>>86611596>It's better in the aspect of romance not tear-gassing the show with a subplot of "Will they won't they?" rather than get to the plot/lore.
It's more of a coming-of-age story than anything else. Though not an actively malevolent person, Star is deeply flawed. The "Girl Thor" comparison is rather apt as it takes a usually distant story you've seen before and zooms in to get some real detail and character onscreen. The setting and stakes are rather loose, but unintentionally or not that just stresses the fundamental and concrete problems Star faces: Having her preconceptions on history and people challenged, being put into situations where she has to make do without magic or violence, needing to deal with tedium and difficulty personally, and facing conundrums that reflect all of the above.

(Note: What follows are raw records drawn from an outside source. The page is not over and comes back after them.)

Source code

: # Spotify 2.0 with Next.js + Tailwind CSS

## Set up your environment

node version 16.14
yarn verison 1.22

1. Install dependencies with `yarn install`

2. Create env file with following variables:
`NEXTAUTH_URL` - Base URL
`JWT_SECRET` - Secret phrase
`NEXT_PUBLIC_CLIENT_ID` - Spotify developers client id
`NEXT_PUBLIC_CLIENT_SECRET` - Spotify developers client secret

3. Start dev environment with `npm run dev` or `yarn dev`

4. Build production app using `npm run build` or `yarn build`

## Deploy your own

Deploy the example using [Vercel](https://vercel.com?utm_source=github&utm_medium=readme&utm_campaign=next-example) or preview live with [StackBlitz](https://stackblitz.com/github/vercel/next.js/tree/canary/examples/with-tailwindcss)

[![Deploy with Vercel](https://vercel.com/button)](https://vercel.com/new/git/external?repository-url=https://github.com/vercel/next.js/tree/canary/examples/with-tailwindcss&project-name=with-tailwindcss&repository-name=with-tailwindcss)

Think about how Janna coerces her to do favors by making her the "Mayor" of detention. The writers could have had the delinquents try to make Star their servant by virtue of her being the latest addition of the group. Instead, they put Star in a position of leadership (however fraudulent), one Star doesn't want, but much like her station of princess, if she skips out on it wholesale then she'll have to deal with people giving her grief about being a bad mayor, and that would be terribly troublesome to her strangely delicate ego.
So some of the bigger questions the show asks is just how Star will turn out in the end amidst all the indecisiveness and confusion over what she loves and who she wants to be. Though only every other episode so the writers and artists can have the characters go on their fair share of antics.